A node with a high hub position is unlikely to also have high authority ranking, but each node can still be seen as acting in both of these roles. Using the matrix exponential for the arrangement of pivots and authority amounts to using the entries of all eigenvectors of B, weighted by the exponential of the corresponding eigenvalues [2]. As discussed in Chapter 3, we attempt to determine the centrality of the components of scientific software.

The exponential matrix method for computational centers and authorities is compared with the HITS algorithm on both small examples and three open source scientific research software.

EXPERIMENTAL RESULTS

While it is intuitive that node 2 should receive a high score for both hub and authority, looking at the degrees alone cannot distinguish the remaining nodes.

EXPERIMENTAL RESULTS Table 4.2: Ranking using HITS algorithm

EXPERIMENTAL RESULTS Table 4.3: Degree centrality score

Looking at Table 4.4 and Figure 4.6, we see that the hub ranking of the HITS algorithm and the Benzi algorithm are the same. When eB is used to calculate the hub and authority scores, node 1 is given a higher authority ranking than all other nodes.

EXPERIMENTAL RESULTS Table 4.4: Ranking using HITS algorithm

A plot of the eigenvalues of the bipartite matrix of ADOL-C can be found in Figure 4.12. Comparing Benzi's method for the unweighted call graph with the weighted call graph, in Figure 4.15, we can see that for the unweighted call graph, in terms of authority point, the two functions loc() and else loc () both rank at number three. On the other hand, for the weighted call graph, the ranking is much more transparent and clearly shows that the free loc() function is ranked as number three and the next loc() function is ranked as number two.

In this case, the matrix exponent-based method applied to the weighted call graph produced a more transparent and distinct estimate of authority relative to the rankings of the ob-. If we compare the results of unweighted and weighted call graphs (Benzi's method), we see that in terms of nodes, the cs malloc() function ranks first among non-. But for the weighted call graph, we can see that all five features have different ranks, making it unambiguous.

Hub: The two functions call() and operator[]*() are ranked number one and number two respectively for the unweighted call graph. For the weighted call graph, the function operator[]*() and the call() function are ranked number one and number two, respectively. Authority: Regarding unweighted call graph, if we look at Figure 4.25, we can see some ambiguity for the hes fg map() and jac g map() functions.
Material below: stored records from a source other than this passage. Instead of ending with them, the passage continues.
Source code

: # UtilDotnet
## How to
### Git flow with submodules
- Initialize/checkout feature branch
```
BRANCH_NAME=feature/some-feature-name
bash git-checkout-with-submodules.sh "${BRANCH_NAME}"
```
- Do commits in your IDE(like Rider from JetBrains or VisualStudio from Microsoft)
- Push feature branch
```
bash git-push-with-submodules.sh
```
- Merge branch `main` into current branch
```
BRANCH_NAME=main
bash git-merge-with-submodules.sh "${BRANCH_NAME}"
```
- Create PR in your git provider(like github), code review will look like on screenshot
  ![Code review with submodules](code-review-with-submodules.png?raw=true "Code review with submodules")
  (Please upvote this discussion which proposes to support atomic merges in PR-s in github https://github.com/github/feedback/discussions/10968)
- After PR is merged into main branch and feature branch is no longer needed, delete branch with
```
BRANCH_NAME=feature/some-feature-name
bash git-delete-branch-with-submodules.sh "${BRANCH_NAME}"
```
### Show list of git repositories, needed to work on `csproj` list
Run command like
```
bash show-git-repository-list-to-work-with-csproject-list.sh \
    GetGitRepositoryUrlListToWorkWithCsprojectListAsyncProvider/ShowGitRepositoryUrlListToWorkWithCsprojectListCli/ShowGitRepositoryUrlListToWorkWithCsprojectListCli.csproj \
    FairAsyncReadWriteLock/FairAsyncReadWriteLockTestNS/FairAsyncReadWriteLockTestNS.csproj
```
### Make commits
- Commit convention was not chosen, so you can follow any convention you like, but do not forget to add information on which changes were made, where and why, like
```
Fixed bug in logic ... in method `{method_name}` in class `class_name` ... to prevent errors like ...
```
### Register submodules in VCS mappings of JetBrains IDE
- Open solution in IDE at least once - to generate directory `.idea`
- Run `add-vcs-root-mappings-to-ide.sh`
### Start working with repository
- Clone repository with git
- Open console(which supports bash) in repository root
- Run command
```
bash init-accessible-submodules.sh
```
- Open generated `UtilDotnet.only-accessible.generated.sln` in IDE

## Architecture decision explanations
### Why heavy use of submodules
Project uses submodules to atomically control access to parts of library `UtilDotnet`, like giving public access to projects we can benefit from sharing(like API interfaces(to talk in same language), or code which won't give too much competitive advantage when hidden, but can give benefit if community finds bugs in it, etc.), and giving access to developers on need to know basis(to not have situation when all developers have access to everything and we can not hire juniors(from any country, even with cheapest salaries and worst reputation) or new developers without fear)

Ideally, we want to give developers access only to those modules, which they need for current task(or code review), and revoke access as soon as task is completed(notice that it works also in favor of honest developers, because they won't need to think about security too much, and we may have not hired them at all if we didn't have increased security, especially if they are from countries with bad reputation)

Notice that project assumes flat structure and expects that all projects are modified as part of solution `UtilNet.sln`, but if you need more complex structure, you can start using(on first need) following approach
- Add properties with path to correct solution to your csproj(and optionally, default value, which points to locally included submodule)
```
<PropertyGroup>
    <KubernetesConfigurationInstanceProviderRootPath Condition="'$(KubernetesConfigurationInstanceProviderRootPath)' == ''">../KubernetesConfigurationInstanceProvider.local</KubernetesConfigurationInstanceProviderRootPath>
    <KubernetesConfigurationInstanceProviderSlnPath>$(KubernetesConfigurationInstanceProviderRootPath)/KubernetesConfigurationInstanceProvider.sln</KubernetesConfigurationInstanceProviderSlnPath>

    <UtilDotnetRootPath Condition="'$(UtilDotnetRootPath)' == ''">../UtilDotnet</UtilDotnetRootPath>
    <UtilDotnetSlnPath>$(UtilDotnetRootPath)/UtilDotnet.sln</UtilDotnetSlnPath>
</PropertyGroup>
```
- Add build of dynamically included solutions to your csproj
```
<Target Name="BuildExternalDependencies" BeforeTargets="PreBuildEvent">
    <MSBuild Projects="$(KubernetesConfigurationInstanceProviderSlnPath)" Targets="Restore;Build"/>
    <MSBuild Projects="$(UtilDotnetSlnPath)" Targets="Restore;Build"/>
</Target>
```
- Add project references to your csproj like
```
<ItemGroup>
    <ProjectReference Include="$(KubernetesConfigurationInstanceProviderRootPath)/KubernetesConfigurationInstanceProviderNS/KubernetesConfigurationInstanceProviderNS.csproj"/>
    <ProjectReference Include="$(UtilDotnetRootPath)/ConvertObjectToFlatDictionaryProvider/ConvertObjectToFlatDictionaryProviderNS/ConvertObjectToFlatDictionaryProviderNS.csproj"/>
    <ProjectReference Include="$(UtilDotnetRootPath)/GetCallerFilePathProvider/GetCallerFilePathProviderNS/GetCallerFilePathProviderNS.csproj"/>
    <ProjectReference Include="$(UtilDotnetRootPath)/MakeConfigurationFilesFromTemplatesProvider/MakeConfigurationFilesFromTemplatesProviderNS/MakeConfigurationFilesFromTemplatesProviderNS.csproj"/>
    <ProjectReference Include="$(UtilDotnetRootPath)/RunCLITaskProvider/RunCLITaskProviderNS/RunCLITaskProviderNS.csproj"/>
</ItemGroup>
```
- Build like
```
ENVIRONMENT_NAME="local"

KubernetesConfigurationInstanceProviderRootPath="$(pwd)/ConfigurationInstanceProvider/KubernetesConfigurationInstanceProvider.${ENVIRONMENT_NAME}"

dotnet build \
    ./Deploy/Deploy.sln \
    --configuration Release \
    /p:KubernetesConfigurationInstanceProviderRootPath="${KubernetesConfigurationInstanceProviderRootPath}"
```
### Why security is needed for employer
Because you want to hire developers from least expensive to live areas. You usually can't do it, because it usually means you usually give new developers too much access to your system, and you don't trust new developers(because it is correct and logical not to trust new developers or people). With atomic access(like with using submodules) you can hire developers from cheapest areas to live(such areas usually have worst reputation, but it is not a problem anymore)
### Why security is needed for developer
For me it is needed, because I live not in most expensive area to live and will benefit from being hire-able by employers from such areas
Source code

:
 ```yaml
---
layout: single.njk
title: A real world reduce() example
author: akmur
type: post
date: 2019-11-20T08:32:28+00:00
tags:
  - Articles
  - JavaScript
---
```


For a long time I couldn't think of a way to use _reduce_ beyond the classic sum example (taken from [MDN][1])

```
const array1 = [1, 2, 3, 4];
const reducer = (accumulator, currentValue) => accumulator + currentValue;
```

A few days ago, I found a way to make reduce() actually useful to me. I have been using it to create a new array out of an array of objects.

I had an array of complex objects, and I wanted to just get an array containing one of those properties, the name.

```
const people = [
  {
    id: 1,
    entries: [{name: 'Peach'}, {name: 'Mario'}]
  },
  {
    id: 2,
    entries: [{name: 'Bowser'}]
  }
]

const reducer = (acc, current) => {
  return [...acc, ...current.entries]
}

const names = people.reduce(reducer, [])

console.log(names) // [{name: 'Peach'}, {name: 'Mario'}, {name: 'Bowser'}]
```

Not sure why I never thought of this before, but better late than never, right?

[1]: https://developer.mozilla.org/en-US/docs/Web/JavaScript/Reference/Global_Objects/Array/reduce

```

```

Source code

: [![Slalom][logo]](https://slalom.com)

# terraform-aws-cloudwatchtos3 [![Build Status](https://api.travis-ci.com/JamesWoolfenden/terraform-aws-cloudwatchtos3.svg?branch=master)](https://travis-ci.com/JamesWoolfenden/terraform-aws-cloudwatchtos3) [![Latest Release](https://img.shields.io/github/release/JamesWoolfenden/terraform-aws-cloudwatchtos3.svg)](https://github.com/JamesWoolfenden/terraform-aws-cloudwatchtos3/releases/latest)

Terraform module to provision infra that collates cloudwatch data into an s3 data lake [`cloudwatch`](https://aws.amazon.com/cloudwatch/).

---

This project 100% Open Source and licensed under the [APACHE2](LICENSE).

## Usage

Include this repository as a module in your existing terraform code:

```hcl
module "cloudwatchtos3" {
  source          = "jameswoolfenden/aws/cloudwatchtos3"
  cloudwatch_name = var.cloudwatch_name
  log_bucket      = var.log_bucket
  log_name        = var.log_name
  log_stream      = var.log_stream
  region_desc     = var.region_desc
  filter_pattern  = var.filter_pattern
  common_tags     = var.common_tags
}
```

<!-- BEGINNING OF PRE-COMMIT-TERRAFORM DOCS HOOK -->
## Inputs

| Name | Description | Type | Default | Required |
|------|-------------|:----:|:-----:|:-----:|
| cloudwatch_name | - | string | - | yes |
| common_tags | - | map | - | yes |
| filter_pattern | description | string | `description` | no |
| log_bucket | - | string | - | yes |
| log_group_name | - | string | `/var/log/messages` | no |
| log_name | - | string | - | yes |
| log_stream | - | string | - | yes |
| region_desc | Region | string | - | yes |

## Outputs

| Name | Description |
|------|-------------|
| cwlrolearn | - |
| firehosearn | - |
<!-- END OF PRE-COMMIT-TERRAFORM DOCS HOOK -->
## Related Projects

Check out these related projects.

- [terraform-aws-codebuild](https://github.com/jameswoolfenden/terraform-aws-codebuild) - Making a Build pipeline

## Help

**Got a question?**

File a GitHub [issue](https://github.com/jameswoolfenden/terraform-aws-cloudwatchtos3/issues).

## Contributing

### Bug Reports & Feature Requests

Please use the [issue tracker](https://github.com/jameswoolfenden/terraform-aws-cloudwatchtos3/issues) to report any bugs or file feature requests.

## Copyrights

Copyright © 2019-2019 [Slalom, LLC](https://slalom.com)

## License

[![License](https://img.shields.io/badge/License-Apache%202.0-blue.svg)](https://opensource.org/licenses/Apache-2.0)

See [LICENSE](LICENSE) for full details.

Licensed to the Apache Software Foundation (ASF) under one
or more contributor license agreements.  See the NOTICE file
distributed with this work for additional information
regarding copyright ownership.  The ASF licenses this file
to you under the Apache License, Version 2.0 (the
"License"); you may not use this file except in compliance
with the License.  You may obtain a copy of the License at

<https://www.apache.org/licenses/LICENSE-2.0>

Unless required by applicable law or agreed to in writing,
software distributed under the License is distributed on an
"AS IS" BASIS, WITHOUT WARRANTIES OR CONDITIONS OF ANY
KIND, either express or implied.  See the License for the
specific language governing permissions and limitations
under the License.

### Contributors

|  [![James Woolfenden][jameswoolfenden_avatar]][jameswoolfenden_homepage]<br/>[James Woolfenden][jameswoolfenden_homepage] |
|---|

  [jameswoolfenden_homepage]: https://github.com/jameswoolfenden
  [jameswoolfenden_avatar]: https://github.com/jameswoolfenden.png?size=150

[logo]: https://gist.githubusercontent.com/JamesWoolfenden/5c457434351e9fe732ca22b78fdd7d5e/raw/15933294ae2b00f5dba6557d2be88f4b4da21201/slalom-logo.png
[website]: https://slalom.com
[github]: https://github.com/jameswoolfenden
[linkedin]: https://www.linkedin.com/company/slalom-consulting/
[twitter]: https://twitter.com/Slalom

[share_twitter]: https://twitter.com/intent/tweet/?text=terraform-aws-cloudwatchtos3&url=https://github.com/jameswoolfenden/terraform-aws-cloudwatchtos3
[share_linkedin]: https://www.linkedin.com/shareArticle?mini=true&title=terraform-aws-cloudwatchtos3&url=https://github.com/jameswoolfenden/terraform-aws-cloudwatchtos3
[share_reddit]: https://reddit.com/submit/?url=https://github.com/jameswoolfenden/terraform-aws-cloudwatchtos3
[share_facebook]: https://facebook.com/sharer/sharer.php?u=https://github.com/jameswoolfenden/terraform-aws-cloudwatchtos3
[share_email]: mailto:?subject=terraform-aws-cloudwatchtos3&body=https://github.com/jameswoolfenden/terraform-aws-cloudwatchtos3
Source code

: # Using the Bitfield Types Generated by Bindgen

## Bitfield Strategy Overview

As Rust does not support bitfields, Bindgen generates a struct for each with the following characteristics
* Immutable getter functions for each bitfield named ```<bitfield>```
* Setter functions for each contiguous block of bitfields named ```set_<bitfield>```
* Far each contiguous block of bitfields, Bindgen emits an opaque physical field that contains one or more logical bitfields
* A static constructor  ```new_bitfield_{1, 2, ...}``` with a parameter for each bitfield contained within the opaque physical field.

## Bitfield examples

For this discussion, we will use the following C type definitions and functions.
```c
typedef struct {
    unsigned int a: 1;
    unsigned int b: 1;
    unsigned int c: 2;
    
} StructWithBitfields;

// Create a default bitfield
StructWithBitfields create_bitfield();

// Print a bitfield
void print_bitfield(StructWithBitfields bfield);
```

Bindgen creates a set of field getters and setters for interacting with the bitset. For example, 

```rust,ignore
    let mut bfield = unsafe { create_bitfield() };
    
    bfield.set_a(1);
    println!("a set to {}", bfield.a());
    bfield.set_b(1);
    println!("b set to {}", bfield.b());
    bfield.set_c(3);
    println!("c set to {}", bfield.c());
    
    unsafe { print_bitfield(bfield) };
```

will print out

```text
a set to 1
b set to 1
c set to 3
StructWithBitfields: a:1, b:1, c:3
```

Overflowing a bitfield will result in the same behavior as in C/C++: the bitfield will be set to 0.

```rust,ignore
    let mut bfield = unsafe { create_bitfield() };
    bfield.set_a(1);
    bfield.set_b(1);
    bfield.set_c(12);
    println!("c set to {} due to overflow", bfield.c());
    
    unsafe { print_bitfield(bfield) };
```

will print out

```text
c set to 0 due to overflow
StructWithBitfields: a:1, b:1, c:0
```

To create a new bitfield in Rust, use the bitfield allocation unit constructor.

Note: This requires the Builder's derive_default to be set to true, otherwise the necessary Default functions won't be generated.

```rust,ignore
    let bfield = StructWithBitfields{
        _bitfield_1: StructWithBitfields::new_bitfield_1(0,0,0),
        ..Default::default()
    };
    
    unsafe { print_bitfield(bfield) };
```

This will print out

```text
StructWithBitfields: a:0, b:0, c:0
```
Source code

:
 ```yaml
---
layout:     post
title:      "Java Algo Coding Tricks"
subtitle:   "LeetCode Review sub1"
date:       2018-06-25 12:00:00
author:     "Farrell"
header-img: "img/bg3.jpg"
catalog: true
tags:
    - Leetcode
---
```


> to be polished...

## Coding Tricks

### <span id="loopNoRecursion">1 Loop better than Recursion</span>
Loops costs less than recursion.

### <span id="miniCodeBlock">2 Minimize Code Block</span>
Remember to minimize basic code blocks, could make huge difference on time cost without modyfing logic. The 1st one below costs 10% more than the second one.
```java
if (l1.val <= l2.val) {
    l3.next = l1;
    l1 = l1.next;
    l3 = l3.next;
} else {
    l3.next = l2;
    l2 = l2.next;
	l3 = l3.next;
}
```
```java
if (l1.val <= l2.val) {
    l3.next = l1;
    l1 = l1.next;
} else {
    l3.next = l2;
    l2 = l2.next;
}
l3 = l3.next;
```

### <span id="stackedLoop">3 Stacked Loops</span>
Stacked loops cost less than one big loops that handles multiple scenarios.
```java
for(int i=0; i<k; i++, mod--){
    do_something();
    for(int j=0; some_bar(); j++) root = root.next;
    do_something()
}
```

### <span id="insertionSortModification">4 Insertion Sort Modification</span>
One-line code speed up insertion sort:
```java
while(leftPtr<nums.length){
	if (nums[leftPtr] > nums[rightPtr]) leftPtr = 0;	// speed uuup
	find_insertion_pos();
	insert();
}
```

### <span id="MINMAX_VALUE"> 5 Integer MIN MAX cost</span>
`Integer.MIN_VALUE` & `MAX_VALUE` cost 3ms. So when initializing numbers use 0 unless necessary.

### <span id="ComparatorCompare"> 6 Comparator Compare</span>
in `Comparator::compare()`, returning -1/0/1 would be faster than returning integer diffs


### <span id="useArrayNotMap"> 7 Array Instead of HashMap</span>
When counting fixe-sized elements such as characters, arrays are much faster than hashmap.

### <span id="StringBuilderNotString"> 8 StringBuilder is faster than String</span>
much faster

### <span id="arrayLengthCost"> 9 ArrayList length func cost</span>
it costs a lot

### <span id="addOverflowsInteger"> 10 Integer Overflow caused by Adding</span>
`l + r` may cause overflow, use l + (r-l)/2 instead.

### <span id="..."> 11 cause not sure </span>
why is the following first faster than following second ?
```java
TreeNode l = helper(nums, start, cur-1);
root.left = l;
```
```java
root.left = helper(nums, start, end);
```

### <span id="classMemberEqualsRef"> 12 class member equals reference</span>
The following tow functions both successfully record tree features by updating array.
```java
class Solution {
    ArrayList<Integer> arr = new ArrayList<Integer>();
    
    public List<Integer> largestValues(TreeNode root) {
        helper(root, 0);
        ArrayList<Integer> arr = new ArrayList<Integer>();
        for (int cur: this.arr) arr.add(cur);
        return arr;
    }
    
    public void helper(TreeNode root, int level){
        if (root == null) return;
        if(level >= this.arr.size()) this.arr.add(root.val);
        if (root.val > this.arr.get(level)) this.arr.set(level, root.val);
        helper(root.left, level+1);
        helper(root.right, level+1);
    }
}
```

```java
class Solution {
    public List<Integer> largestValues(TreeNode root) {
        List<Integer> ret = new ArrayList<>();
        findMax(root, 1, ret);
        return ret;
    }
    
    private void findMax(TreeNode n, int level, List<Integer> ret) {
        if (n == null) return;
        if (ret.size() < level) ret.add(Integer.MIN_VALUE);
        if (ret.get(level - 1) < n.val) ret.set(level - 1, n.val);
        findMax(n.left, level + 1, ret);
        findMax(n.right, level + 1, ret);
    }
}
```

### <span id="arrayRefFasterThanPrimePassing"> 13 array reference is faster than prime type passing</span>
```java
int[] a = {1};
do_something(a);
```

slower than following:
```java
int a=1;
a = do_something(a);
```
The DSM of the call graph provides a convenient tool so that linear algebraic techniques can be applied to identify important callers and calls through the computation of matrix exponentials. HITS and Benzi et al method were applied to both non-weighted call graph and weighted call graph. Our experiments also indicate that the ranking obtained from Benzi et al method applied to non-weighted call graph differs from the ranking obtained from weighted call graph.

As we have seen in Chapter 4, there is some ambiguity in the ranking obtained from unweighted call graph, but later resolved by producing all distinct values when applied to weighted call graph. This is to be expected since weighted call graph contains more information than unweighted call graph.

SUMMARY AND FUTURE WORK

Dependency models as a basis for software product platform modularity analysis: a case study in strategic software design rationalization.